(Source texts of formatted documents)
------------------------------------------------------------------------

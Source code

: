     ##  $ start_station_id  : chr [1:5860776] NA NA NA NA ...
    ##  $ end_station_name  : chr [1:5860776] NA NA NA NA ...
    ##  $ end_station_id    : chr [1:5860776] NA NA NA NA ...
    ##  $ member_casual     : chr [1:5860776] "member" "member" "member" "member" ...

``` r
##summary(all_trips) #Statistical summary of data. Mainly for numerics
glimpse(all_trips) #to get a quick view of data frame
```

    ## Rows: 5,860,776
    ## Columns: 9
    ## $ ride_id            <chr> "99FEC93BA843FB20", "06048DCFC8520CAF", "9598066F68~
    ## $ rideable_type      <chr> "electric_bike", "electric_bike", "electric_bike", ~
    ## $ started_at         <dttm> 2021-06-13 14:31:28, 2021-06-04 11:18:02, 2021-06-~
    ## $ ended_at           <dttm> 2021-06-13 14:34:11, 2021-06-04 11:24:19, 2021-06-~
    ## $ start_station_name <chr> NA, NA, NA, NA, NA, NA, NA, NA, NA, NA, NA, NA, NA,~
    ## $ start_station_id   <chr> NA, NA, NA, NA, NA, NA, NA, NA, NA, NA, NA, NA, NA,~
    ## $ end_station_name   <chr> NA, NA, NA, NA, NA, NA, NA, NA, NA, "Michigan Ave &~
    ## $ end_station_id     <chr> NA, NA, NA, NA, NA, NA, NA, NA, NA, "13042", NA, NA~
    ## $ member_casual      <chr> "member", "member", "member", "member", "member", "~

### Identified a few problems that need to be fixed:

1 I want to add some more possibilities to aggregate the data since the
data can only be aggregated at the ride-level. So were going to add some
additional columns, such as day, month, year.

------------------------------------------------------------------------

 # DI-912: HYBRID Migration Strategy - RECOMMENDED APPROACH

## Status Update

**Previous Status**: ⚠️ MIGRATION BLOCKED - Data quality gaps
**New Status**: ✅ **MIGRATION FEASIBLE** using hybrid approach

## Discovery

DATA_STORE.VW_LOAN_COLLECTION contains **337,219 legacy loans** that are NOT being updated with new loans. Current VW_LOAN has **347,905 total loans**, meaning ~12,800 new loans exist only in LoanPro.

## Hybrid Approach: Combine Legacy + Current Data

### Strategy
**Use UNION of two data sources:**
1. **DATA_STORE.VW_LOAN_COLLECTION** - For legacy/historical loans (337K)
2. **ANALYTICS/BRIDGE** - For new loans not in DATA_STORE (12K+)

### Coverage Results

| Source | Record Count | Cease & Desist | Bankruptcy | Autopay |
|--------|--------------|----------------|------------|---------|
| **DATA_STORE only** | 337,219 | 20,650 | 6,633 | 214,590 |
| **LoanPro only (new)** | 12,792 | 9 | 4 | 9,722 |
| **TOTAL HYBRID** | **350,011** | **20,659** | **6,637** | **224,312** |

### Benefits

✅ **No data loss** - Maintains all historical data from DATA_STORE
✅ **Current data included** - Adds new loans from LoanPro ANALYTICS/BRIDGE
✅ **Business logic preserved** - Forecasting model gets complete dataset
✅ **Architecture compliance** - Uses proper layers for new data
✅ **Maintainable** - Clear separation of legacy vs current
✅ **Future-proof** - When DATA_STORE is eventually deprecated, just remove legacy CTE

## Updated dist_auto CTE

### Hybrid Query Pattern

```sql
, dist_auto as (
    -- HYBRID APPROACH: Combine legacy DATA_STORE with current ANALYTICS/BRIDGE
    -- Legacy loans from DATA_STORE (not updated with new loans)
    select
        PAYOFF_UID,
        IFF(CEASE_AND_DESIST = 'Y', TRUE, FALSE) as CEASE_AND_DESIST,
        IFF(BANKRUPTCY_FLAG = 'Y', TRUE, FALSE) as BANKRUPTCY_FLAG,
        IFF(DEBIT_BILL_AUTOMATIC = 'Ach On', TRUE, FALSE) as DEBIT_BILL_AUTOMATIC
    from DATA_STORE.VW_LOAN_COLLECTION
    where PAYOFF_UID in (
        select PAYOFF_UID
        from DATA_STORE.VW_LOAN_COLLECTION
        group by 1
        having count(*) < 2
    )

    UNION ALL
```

------------------------------------------------------------------------

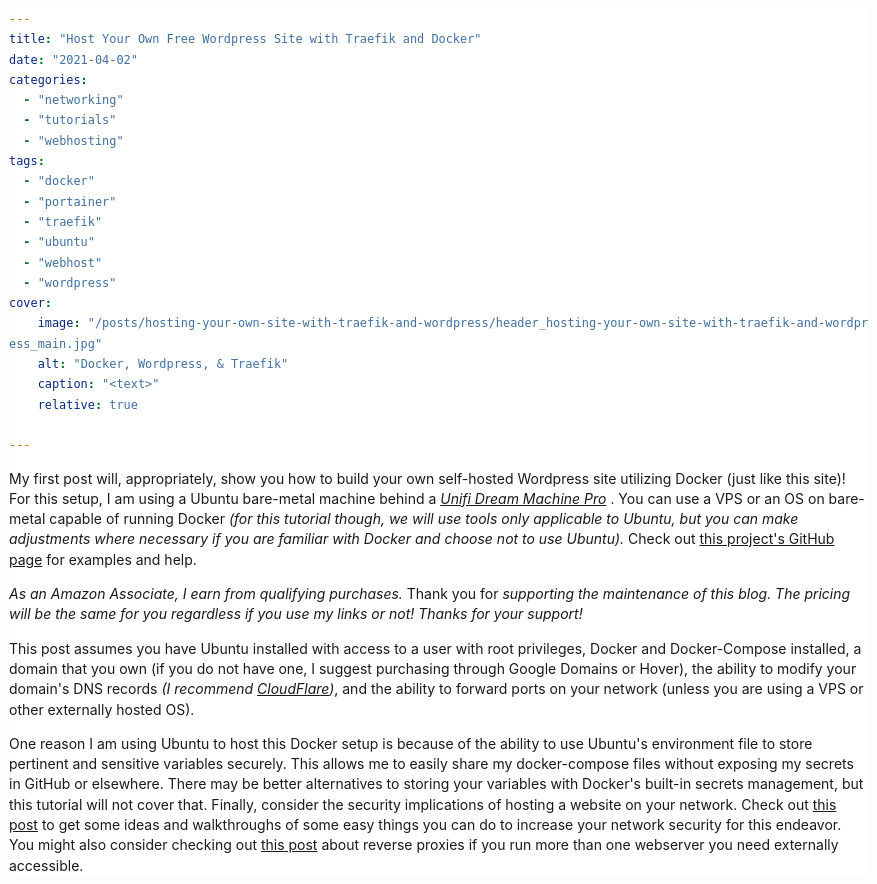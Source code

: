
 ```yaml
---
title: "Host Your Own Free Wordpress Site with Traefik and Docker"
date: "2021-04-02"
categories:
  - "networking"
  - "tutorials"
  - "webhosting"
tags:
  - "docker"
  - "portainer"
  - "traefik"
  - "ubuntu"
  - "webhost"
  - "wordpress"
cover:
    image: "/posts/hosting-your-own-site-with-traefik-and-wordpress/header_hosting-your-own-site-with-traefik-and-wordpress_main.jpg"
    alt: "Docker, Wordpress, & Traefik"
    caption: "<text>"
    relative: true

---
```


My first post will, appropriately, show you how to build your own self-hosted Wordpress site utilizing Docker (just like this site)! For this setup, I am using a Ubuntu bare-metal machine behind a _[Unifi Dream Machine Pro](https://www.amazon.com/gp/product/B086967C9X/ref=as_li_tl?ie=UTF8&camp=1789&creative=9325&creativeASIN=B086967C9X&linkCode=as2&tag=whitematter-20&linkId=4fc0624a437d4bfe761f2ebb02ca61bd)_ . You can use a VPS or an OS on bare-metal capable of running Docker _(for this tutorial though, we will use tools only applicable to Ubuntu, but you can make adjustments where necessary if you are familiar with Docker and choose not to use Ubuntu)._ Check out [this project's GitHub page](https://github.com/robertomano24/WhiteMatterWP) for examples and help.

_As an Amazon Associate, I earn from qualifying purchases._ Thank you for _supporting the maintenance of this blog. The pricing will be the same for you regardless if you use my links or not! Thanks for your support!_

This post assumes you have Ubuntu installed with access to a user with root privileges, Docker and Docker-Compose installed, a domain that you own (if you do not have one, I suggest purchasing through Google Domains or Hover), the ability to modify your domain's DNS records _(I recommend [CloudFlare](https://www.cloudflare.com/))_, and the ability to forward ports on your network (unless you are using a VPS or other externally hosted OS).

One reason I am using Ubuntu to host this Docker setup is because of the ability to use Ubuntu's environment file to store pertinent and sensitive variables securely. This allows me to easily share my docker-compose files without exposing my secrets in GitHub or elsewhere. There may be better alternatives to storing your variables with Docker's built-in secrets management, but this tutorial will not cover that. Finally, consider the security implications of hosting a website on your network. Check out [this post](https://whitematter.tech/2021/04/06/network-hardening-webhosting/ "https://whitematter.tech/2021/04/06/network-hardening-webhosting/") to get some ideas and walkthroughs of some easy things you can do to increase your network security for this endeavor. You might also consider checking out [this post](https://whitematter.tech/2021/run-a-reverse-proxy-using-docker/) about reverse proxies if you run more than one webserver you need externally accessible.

------------------------------------------------------------------------

EXERCISE BRIEF
Both end lines included, restate word for word the lines above from the line with "## $ member_casual" to the line with "additional columns, such as day, month, year.", and nothing else.

ANSWER SPACE
    ## $ member_casual      <chr> "member", "member", "member", "member", "member", "~

### Identified a few problems that need to be fixed:

1 I want to add some more possibilities to aggregate the data since the
data can only be aggregated at the ride-level. So were going to add some
additional columns, such as day, month, year.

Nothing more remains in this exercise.